Specific Numbers and Values

UDP ports: 67 (server), 68 (client)

DHCP message types: DISCOVER (1), OFFER (2), REQUEST (3), ACK (5)

Default lease time: 8 days (Windows Server), but rogue servers often set 5-10 minutes

DHCP snooping rate limit default: 15 packets per second (Cisco)

Edge Cases

DHCP Relay: If a DHCP relay agent is used, the rogue server must be on the same subnet as the client because the relay unicasts the DISCOVER to the legitimate server; the rogue still hears the original broadcast.

IPv6: Rogue DHCPv6 servers pose similar threats; DHCPv6 uses multicast (FF02::1:2) instead of broadcast.

Wireless Networks: Rogue DHCP servers can be deployed on guest Wi-Fi; mitigation includes client isolation and DHCP snooping on wireless controllers.

How to Eliminate Wrong Answers

If a question asks about preventing rogue DHCP, look for answers that mention "DHCP snooping" or "trusted ports." Answers like "firewall rules" or "encryption" are distractors.

If a question describes a scenario where clients get IPs but cannot reach the internet, suspect a rogue server assigning a fake gateway.

If a question asks about detection, tools like dhcploc or dhcpdump are correct; Nmap scanning for UDP 67 is also valid.

Exam Tip

Memorize the DHCP message flow: DISCOVER → OFFER → REQUEST → ACK (DORA). The rogue server hijacks the OFFER step. Know that DHCP snooping creates a binding table used by DAI and IP Source Guard.

Key Takeaways

A rogue DHCP server exploits the fact that DHCP clients accept the first DHCPOFFER they receive (per RFC 2131).

DHCP snooping is the primary defense; it requires configuring trusted ports for legitimate DHCP servers and untrusted ports for clients.

The rogue server must be on the same broadcast domain (VLAN) as the client to intercept DHCPDISCOVER broadcasts.

Default DHCP lease time on Windows Server is 8 days; rogue servers often set very short leases (e.g., 5 minutes) to force frequent renewals.

DHCP uses UDP ports 67 (server) and 68 (client); the client broadcasts to 255.255.255.255.

DHCP snooping can rate-limit DHCP traffic to prevent starvation; default rate is 15 packets per second on Cisco switches.

Dynamic ARP Inspection (DAI) and IP Source Guard rely on the DHCP snooping binding table to prevent ARP spoofing and IP spoofing.

Detection tools include dhcploc (Windows), dhcpdump (Linux), and Nmap scanning for open UDP 67.

Rogue DHCP attacks can be combined with DHCP starvation to force clients to accept offers from the rogue server.

In IPv6, rogue DHCPv6 servers use multicast address FF02::1:2; DHCPv6 snooping is available on some switches.

Easy to Mix Up

These come up on the exam all the time. Here's how to tell them apart.

Rogue DHCP Server Attack

Attacker sets up an unauthorized DHCP server.

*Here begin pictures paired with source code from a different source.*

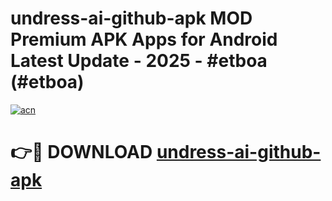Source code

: # undress-ai-github-apk MOD Premium APK Apps for Android Latest Update - 2025 - #etboa (#etboa)

[![acn](https://github.com/user-attachments/assets/0f9c940e-d8b0-45ae-aac7-cd30a18b3e1c)](https://apps.libra.edu.pl?title=undress-ai-github-apk&ref=18F)

# 👉🔴 DOWNLOAD [undress-ai-github-apk](https://apps.libra.edu.pl?title=undress-ai-github-apk&ref=18F)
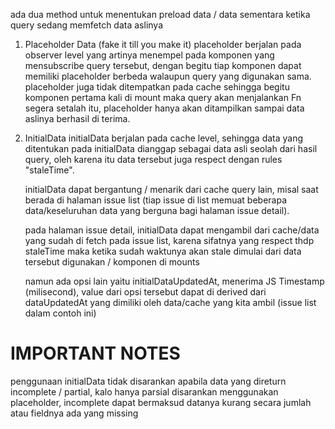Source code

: ada dua method untuk menentukan preload data / data sementara ketika query sedang memfetch data aslinya

1. Placeholder Data (fake it till you make it)
   placeholder berjalan pada observer level yang artinya menempel pada komponen yang mensubscribe query tersebut, dengan begitu tiap komponen dapat memiliki placeholder berbeda walaupun query yang digunakan sama.
   placeholder juga tidak ditempatkan pada cache sehingga begitu komponen pertama kali di mount maka query akan menjalankan Fn segera setalah itu, placeholder hanya akan ditampilkan sampai data aslinya berhasil di terima.

2. InitialData
   initialData berjalan pada cache level, sehingga data yang ditentukan pada initialData dianggap sebagai data asli seolah dari hasil query, oleh karena itu data tersebut juga respect dengan rules "staleTime".

   initialData dapat bergantung / menarik dari cache query lain, misal saat berada di halaman issue list (tiap issue di list memuat beberapa data/keseluruhan data yang berguna bagi halaman issue detail).

   pada halaman issue detail, initialData dapat mengambil dari cache/data yang sudah di fetch pada issue list, karena sifatnya yang respect thdp staleTime maka ketika sudah waktunya akan stale dimulai dari data tersebut digunakan / komponen di mounts

   namun ada opsi lain yaitu initialDataUpdatedAt, menerima JS Timestamp (milisecond), value dari opsi tersebut dapat di derived dari dataUpdatedAt yang dimiliki oleh data/cache yang kita ambil (issue list dalam contoh ini)

# IMPORTANT NOTES

penggunaan initialData tidak disarankan apabila data yang direturn incomplete / partial, kalo hanya parsial disarankan menggunakan placeholder, incomplete dapat bermaksud datanya kurang secara jumlah atau fieldnya ada yang missing
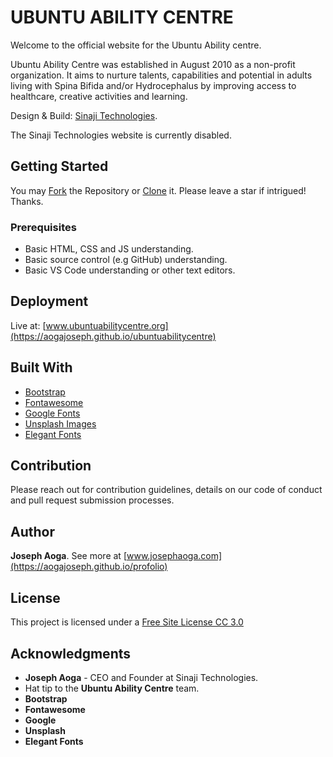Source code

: # UBUNTU ABILITY CENTRE

Welcome to the official website for the Ubuntu Ability centre.

Ubuntu Ability Centre was established in August 2010 as a non-profit organization. It aims to nurture talents, capabilities and potential in adults living with Spina Bifida and/or Hydrocephalus by improving access to healthcare, creative activities and learning.

Design & Build: [Sinaji Technologies](https://www.aogajoseph.github.io/sinajitechnologies).

The Sinaji Technologies website is currently disabled.



## Getting Started

You may [Fork]( https://github.com/aogajoseph/ubuntuabilitycentre.git) the Repository or [Clone]( https://github.com/aogajoseph/ubuntuabilitycentre.git) it. Please leave a star if intrigued! Thanks.


### Prerequisites

- Basic HTML, CSS and JS understanding.
- Basic source control (e.g GitHub) understanding.
- Basic VS Code understanding or other text editors.



## Deployment

Live at: [www.ubuntuabilitycentre.org](https://aogajoseph.github.io/ubuntuabilitycentre)



## Built With

- [Bootstrap](http://getbootstrap.com)
- [Fontawesome](https://fontawesome.com/icons)
- [Google Fonts](https://www.google.com/fonts)
- [Unsplash Images](https://unsplash.com)
- [Elegant Fonts](http://www.flaticon.com)



## Contribution

Please reach out for contribution guidelines, details on our code of conduct and pull request submission processes.



## Author

**Joseph Aoga**. See more at [www.josephaoga.com](https://aogajoseph.github.io/profolio)



## License

This project is licensed under a [Free Site License CC 3.0](LICENSE.md)



## Acknowledgments

- **Joseph Aoga** - CEO and Founder at Sinaji Technologies.
- Hat tip to the **Ubuntu Ability Centre** team.
- **Bootstrap**
- **Fontawesome**
- **Google** 
- **Unsplash**
- **Elegant Fonts**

Responds to DHCPDISCOVER with malicious OFFERs.

Goal: hijack client IP configuration (MITM).

Mitigation: DHCP snooping (trusted/untrusted ports).

Detection: Look for unknown server IPs in DHCPOFFERs.

DHCP Starvation Attack

Attacker floods legitimate server with fake DHCPDISCOVERs.

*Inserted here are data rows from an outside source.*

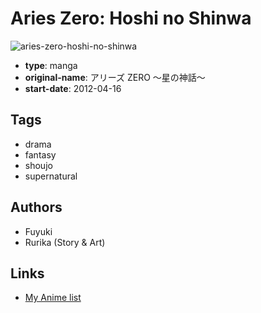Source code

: # Aries Zero: Hoshi no Shinwa

![aries-zero-hoshi-no-shinwa](https://cdn.myanimelist.net/images/manga/2/88821.jpg)

-   **type**: manga
-   **original-name**: アリーズ ZERO ～星の神話～
-   **start-date**: 2012-04-16

## Tags

-   drama
-   fantasy
-   shoujo
-   supernatural

## Authors

-   Fuyuki
-   Rurika (Story & Art)

## Links

-   [My Anime list](https://myanimelist.net/manga/45323/Aries_Zero__Hoshi_no_Shinwa)

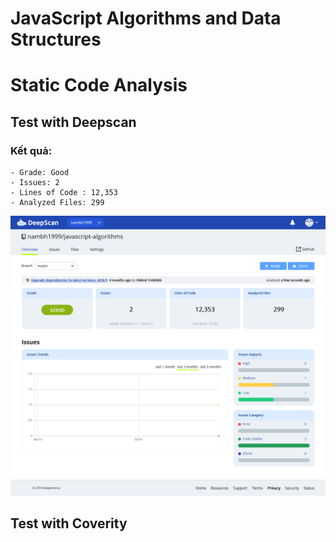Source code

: # JavaScript Algorithms and Data Structures
# Static Code Analysis

## Test with Deepscan

### Kết quả:
    - Grade: Good
    - Issues: 2
    - Lines of Code : 12,353
    - Analyzed Files: 299
	
![Deepscan Screenshot](./assets/screenshot.png)


## Test with Coverity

Exhausts IP pool, causing denial of service.

Goal: prevent legitimate clients from getting IPs.

Mitigation: DHCP rate limiting on switch ports.

Detection: Monitor for high rate of DISCOVERs from one MAC.

Watch Out for These

Mistake

A rogue DHCP server can only affect clients on the same subnet if it is faster than the legitimate server.

Correct

True, but the rogue server can also be faster by being on the same physical network with minimal latency. However, even if the legitimate server responds first, the client might still accept a later offer if the first offer is lost or if the client waits for multiple offers (rare). The key is that the rogue server exploits the race condition.

Mistake

DHCP snooping prevents all rogue DHCP attacks by filtering DHCP messages.

Correct

DHCP snooping prevents rogue servers from sending OFFER/ACK messages on untrusted ports. However, if an attacker compromises a trusted port (e.g., by plugging into a trunk port), they can still act as a rogue server. Also, DHCP snooping does not prevent DHCP starvation attacks (which require rate limiting).

Mistake

A rogue DHCP server can be detected by checking for duplicate IP addresses.

Correct

Not necessarily. The rogue server can assign IPs from the same pool as the legitimate server, but with a different gateway. Duplicate IPs may not occur if the rogue server uses a different range. Detection requires monitoring DHCP offers or using DHCP snooping logs.

Mistake

DHCP is only vulnerable to rogue servers if the attacker is on the same VLAN.

Correct

Correct. Because DHCPDISCOVER is a broadcast, it does not cross VLAN boundaries without a relay agent. However, if a rogue server is connected to a trunk port that carries multiple VLANs, it can respond to broadcasts on all those VLANs, making it a threat across multiple VLANs.

Mistake

Using static IP addresses eliminates the risk of rogue DHCP attacks.

Correct

Static IPs avoid DHCP altogether, so rogue servers cannot assign IPs to those devices. However, if a device uses DHCP (e.g., for ease of management), it is vulnerable. Also, static IPs do not prevent the rogue server from existing; it can still affect other DHCP clients.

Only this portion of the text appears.